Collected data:
- - - -

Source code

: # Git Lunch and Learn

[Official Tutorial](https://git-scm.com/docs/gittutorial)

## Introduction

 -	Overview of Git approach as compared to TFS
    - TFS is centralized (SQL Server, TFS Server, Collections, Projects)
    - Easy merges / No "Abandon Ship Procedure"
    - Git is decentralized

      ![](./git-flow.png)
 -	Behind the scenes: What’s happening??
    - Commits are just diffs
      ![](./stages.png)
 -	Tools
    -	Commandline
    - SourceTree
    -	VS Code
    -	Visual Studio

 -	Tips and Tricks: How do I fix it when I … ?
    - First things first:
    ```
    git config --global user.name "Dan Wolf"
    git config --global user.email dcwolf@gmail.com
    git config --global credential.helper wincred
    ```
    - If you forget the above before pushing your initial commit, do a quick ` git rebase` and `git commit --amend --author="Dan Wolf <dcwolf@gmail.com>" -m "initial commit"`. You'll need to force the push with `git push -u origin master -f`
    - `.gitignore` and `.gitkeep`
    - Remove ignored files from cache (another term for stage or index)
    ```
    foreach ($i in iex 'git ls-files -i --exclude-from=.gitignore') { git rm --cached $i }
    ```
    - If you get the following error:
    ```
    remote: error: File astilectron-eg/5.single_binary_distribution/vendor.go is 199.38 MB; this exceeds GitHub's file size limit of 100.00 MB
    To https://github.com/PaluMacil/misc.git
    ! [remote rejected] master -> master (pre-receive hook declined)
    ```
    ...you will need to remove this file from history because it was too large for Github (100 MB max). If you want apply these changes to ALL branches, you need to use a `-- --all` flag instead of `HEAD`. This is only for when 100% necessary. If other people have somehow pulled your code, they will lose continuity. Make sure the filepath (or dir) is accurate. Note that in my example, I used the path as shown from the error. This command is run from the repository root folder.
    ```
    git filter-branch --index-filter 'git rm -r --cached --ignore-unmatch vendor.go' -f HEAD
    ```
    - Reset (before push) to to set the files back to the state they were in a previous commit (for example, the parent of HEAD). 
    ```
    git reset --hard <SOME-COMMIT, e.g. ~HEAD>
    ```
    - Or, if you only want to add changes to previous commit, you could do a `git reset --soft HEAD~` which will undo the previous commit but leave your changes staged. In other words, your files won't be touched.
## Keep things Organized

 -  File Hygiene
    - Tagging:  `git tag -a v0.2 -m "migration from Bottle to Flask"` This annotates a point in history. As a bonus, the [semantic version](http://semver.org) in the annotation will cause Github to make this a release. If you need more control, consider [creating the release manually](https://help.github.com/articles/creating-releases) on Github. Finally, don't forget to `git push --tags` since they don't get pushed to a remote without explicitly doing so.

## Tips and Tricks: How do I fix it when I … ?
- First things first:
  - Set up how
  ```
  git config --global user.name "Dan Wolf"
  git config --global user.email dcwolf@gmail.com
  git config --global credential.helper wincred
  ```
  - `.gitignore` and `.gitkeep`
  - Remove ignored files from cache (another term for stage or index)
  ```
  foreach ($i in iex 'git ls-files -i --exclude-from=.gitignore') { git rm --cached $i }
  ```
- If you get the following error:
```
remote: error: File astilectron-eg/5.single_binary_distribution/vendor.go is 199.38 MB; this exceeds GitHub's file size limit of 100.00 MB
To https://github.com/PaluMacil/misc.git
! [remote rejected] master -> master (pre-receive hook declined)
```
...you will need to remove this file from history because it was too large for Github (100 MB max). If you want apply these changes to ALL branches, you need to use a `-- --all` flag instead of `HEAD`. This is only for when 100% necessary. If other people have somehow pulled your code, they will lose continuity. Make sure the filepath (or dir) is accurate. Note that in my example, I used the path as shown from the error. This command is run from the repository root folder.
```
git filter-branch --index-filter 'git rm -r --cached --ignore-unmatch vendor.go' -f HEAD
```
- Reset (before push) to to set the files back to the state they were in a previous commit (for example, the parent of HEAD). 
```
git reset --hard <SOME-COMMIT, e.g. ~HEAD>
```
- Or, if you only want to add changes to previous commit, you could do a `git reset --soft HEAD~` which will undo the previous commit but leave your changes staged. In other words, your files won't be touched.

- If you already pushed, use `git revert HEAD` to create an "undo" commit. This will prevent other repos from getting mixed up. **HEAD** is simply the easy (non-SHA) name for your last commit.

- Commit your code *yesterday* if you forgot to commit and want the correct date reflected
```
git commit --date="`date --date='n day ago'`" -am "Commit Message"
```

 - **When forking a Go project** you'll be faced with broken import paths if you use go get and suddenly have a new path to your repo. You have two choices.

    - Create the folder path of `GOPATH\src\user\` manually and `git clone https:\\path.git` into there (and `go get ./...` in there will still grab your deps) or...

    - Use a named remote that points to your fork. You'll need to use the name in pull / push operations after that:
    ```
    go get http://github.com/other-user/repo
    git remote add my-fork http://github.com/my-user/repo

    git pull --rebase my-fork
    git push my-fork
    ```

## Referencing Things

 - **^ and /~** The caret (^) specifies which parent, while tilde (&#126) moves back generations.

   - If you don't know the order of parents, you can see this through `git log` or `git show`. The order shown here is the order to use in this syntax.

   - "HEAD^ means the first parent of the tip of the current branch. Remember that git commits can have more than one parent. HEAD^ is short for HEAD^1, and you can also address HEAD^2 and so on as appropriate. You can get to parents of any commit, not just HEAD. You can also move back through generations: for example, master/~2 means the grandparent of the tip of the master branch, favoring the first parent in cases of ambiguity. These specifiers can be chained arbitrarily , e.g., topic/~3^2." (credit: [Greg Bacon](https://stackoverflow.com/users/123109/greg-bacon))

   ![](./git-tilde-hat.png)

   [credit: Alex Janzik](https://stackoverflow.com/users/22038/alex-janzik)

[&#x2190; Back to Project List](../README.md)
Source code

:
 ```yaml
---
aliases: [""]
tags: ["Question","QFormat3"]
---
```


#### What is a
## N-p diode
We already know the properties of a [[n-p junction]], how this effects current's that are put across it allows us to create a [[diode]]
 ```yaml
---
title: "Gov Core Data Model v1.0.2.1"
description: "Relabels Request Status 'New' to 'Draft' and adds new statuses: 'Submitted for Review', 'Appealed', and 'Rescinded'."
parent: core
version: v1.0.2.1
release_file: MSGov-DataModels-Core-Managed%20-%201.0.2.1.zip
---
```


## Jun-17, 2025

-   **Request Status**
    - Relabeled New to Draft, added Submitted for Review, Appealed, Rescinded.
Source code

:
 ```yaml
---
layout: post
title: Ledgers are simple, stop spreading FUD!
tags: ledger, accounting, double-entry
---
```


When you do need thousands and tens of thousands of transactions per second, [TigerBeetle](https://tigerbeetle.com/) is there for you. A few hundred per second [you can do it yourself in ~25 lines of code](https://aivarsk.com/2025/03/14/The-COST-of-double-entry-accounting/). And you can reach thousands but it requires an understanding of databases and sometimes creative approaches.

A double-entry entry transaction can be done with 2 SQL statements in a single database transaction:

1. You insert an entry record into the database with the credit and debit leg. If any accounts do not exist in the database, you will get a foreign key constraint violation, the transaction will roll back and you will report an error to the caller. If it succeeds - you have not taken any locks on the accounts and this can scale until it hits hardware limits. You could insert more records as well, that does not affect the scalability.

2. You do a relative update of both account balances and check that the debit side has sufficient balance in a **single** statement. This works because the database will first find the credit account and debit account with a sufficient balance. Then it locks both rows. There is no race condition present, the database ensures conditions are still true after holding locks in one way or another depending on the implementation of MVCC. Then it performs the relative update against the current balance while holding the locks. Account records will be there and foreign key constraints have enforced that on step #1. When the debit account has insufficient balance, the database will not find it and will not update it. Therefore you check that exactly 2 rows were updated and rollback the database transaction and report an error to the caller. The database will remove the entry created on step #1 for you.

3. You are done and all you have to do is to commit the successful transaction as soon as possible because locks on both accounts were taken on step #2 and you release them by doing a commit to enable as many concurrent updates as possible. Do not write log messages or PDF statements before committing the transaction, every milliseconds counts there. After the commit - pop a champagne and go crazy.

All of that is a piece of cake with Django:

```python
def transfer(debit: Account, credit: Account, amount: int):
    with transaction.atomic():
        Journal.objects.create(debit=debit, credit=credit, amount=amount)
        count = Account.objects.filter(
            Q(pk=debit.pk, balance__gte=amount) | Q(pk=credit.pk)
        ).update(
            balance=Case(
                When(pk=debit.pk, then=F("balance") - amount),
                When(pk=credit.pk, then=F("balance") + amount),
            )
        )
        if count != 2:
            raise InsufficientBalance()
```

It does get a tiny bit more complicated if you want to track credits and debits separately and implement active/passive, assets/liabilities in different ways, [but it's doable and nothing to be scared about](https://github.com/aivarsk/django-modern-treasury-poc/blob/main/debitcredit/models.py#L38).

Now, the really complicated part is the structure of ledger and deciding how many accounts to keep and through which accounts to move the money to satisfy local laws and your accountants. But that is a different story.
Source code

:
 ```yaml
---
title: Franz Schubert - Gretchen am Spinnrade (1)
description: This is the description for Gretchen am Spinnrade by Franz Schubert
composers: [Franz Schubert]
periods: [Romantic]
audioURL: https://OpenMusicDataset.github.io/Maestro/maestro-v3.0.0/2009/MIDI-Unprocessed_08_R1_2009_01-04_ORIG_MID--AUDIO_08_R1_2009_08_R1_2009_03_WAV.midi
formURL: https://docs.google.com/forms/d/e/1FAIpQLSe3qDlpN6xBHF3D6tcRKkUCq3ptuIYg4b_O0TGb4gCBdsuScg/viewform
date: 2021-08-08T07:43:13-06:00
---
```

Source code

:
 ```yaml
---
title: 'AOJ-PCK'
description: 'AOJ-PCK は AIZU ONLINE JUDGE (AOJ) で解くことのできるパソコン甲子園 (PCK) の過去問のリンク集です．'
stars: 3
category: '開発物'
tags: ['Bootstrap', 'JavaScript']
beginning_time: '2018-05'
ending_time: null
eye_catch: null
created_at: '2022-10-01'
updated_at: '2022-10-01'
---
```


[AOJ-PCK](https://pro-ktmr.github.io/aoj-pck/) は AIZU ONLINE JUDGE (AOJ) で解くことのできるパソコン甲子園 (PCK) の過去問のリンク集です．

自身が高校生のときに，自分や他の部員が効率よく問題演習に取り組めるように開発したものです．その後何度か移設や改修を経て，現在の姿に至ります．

- - - -

WHAT YOU NEED TO DO.
Above this instruction are the records; retype exactly the lines from the one containing "## N-p diode" up to and including the one containing "When you do".

SOLVED PROBLEM.
## N-p diode
We already know the properties of a [[n-p junction]], how this effects current's that are put across it allows us to create a [[diode]]
 ```yaml
---
title: "Gov Core Data Model v1.0.2.1"
description: "Relabels Request Status 'New' to 'Draft' and adds new statuses: 'Submitted for Review', 'Appealed', and 'Rescinded'."
parent: core
version: v1.0.2.1
release_file: MSGov-DataModels-Core-Managed%20-%201.0.2.1.zip
---
```


## Jun-17, 2025

-   **Request Status**
    - Relabeled New to Draft, added Submitted for Review, Appealed, Rescinded.
Source code

:
 ```yaml
---
layout: post
title: Ledgers are simple, stop spreading FUD!
tags: ledger, accounting, double-entry
---
```


When you do need thousands and tens of thousands of transactions per second, [TigerBeetle](https://tigerbeetle.com/) is there for you. A few hundred per second [you can do it yourself in ~25 lines of code](https://aivarsk.com/2025/03/14/The-COST-of-double-entry-accounting/). And you can reach thousands but it requires an understanding of databases and sometimes creative approaches.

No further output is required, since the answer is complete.